Children, Youth, and Families Education and Research Network
CYFERnet is a national network of Land Grant university faculty and county Extension educators working to support community-based educational programs for children, youth, parents and families. It provides program, evaluation and technology assistance for children, youth and family community-based programs and is funded as a joint project of the U.S. Department of Agriculture's NIFA and the Cooperative Extension System
Comprehensive Community Initiatives Tools for Feds
cciToolsforFeds.org provides information to federal staff to help them design, implement and evaluate comprehensive community initiatives. This ToolKit aims to help federal staff align funding, management, evaluation, and technical assistance to ensure that the focus on systems change remains front and center as they partner with communities in the work of building healthy and capable children, youth, and families.
Enhancing Program Performance with Logic Models
This course, from the University of Wisconsin Extension, provides a holistic approach to planning and evaluating education and outreach programs. It helps program practitioners use and apply logic models - a framework and way of thinking to help us improve our work and be accountable for results. You will learn what a logic model is and how to use one for planning, implementation, evaluation or communicating about your program.

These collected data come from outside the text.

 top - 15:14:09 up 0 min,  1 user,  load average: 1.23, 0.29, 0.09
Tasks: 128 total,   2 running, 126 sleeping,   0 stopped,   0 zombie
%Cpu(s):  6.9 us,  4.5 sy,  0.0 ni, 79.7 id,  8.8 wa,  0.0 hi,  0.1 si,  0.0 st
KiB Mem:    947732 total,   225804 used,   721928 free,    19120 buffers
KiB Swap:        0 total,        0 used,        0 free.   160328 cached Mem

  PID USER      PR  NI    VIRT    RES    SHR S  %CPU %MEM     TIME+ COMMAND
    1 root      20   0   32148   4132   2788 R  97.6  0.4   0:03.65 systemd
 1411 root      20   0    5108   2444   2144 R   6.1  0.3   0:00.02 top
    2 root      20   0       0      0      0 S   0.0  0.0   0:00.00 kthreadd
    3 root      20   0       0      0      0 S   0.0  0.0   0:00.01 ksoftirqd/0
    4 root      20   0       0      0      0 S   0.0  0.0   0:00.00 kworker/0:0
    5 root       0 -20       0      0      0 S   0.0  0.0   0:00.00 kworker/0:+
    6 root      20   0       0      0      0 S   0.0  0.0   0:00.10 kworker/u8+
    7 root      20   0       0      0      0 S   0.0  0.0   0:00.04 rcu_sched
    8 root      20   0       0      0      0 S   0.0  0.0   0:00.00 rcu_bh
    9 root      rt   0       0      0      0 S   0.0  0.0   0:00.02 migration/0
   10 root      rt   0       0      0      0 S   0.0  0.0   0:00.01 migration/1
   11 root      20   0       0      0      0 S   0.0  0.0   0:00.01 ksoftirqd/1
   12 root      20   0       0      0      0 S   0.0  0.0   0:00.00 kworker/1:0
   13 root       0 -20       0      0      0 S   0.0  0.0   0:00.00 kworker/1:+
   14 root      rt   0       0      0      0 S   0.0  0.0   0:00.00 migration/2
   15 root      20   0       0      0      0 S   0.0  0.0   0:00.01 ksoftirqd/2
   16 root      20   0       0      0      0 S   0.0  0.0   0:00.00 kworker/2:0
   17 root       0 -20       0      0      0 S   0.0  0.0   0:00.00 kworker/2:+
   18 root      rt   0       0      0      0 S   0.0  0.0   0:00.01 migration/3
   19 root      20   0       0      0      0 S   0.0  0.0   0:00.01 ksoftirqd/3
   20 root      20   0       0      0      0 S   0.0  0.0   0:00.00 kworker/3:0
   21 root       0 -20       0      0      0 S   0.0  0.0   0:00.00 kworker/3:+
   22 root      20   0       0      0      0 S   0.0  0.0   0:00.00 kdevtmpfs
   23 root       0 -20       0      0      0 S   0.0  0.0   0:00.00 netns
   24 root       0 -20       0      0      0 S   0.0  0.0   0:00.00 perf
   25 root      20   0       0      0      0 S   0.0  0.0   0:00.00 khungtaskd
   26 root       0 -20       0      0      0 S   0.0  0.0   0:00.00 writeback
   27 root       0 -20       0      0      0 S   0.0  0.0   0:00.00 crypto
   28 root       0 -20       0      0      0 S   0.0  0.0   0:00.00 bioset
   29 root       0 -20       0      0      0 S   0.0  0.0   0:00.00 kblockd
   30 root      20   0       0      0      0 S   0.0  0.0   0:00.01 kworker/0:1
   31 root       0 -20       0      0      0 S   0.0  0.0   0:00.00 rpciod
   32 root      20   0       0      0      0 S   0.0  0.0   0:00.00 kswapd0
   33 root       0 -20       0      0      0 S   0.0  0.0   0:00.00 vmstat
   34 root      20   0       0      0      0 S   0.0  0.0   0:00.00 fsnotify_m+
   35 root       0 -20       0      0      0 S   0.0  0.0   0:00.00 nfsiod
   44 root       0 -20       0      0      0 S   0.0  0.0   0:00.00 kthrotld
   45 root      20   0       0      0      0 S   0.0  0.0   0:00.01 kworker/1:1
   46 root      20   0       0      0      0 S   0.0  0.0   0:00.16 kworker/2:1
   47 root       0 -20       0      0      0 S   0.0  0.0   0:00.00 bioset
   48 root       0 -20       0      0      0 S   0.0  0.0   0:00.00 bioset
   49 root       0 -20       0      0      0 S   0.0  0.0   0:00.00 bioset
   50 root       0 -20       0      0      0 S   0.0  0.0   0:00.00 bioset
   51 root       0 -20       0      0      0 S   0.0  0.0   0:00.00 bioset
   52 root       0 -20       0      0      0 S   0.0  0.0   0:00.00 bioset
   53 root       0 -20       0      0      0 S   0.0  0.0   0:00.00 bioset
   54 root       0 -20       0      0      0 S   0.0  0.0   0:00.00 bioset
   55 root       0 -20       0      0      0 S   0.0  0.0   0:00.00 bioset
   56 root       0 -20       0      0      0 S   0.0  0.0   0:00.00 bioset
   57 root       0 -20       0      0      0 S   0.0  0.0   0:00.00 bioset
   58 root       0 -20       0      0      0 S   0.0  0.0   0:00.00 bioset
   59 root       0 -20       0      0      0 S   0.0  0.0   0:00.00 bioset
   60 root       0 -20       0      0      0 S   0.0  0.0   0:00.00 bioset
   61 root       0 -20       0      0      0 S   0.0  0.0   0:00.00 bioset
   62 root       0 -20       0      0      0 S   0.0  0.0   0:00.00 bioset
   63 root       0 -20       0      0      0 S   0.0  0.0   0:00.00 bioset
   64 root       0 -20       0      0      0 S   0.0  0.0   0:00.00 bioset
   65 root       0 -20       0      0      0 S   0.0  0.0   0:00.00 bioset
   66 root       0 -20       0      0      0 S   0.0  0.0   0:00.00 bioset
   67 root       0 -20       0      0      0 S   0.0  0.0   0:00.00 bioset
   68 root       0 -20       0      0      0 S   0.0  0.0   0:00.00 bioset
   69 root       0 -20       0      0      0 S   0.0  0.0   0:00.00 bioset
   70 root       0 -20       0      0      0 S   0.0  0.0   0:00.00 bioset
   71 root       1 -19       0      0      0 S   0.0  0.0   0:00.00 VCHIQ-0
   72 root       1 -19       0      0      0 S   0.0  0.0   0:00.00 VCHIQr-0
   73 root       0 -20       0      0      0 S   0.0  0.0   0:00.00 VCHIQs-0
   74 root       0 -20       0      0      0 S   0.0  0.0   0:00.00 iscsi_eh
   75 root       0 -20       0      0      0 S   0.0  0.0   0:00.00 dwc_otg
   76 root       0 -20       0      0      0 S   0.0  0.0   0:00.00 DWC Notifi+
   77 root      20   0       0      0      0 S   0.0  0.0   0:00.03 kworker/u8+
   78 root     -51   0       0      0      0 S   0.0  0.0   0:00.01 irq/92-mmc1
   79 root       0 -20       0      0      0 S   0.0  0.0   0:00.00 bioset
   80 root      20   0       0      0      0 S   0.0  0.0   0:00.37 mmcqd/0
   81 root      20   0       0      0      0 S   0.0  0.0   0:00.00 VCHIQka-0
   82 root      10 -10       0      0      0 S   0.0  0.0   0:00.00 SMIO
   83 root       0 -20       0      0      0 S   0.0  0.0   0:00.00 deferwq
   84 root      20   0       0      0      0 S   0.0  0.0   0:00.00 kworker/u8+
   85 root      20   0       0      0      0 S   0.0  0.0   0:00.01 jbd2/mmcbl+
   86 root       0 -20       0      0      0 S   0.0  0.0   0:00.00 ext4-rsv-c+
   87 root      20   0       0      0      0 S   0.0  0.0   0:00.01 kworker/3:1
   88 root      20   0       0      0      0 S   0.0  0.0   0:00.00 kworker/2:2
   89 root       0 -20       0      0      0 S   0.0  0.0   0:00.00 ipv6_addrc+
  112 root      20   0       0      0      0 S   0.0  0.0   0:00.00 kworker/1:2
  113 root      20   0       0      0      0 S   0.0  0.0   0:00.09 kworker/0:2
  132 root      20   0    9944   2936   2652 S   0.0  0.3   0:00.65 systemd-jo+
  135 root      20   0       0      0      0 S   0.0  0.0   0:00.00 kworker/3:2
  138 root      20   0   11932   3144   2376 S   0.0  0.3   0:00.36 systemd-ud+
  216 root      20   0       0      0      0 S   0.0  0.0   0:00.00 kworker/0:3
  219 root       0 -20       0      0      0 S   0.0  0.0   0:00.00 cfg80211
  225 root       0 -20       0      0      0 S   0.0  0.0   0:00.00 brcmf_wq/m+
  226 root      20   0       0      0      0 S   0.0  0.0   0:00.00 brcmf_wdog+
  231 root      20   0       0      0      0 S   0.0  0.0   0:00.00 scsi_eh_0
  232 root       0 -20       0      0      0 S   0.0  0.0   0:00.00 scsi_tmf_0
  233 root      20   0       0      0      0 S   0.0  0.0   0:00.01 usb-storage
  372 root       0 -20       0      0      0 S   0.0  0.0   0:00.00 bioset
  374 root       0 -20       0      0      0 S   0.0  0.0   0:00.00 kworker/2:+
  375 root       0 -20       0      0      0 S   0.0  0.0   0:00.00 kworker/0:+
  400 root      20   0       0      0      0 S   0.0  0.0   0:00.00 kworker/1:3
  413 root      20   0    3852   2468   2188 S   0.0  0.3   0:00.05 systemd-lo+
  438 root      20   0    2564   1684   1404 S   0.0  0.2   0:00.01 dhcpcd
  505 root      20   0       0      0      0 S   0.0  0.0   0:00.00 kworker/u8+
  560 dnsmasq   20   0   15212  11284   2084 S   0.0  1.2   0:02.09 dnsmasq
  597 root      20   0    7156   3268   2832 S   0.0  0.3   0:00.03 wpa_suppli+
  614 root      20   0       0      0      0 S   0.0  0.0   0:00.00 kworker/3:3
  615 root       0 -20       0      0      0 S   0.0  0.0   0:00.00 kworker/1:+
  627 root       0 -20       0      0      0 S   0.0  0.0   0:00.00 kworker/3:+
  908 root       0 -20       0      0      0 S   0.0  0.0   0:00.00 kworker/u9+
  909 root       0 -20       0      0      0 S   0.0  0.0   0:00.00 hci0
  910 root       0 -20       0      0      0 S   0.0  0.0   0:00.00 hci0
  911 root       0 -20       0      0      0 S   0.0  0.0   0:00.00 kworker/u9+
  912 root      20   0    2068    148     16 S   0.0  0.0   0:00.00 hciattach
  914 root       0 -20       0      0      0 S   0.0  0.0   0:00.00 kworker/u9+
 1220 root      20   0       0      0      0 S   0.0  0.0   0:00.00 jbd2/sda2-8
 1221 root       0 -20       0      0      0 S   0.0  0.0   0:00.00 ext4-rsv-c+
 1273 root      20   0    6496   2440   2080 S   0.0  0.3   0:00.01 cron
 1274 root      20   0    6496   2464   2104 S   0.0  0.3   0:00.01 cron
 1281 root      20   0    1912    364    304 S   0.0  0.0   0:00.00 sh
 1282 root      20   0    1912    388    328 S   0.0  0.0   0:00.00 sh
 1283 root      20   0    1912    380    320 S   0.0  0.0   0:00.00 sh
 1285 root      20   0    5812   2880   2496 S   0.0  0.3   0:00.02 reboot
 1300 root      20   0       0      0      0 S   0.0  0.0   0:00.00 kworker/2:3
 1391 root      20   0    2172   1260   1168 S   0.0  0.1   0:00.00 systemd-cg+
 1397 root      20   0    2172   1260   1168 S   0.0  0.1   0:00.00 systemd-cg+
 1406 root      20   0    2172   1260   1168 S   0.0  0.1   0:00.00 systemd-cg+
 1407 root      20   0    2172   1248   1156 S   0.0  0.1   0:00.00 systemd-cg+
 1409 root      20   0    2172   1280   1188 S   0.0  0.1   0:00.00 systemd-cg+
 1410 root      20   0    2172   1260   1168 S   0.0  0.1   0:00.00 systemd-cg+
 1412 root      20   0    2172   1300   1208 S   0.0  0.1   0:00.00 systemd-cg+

Grants 101: A Resource from Department of Justice
This resource is particularly useful for new applicants in navigating the challenges of a highly competitive application and grant award process. The Office of Juvenile Justice and Delinquency Prevention (OJJDP) has posted a number of current solicitations on OJJDP's Funding Opportunities Web page. Additional funding opportunities from other OJP components may be found on OJP's Open Solicitations Web page.
Introduction to Community Collaborative Partnerships
Introduction to Community Collaborative Partnerships is an online training session from the Office of Juvenile Justice and Delinquency Prevention's Online University that can help professionals and staff who work in programs for tribal youth learn how to establish and improve collaborative partnerships in native communities that support tribal youth programs.
National Juvenile Justice Evaluation Center
In conjunction with the Office of Juvenile Justice and Delinquency Prevention, JRSA began developing the National Juvenile Justice Evaluation Center (NJJEC) in 2010. This project follows an earlier JRSA project funded by OJJDP, which concluded in 2005, called the Juvenile Justice Evaluation Center. The purpose of NJJEC is to improve the evaluation capacity of states, tribes, and local communities and facilitate the use of evidence-based programs and practices in juvenile justice.
Performance Measures Resources
This is a one-stop resource for applicants and grantees which offers the ability to review the significance of performance measures in light of relevant federal legislation; assist applicants in developing a logic model that sets goals and objectives for their program; helps applicants select appropriate performance measures and identify pertinent data sources for performance reporting; and enables grantees to report their performance measures online.
Program Evaluation Tip Sheets
These tip sheets, developed by Penn State Extension, are teaching tools that apply scientific and communication principles to an extension evaluation problem in the field.
Risk Assessment for Adolescents
This paper discusses how risk assessment tools for adolescents are constructed and used, as well as challenges for using them.
Resource: Model Programs Implementation Guides (iGuides)
These iGuides provide policymakers and practitioners with 10 steps to consider when implementing a program or practice. Organized in to three general categories — Start, Support, and Secure — iGuides offer communities tips and action-oriented recommendations to help identify problems, develop the best solutions, and lay the groundwork for successful implementation.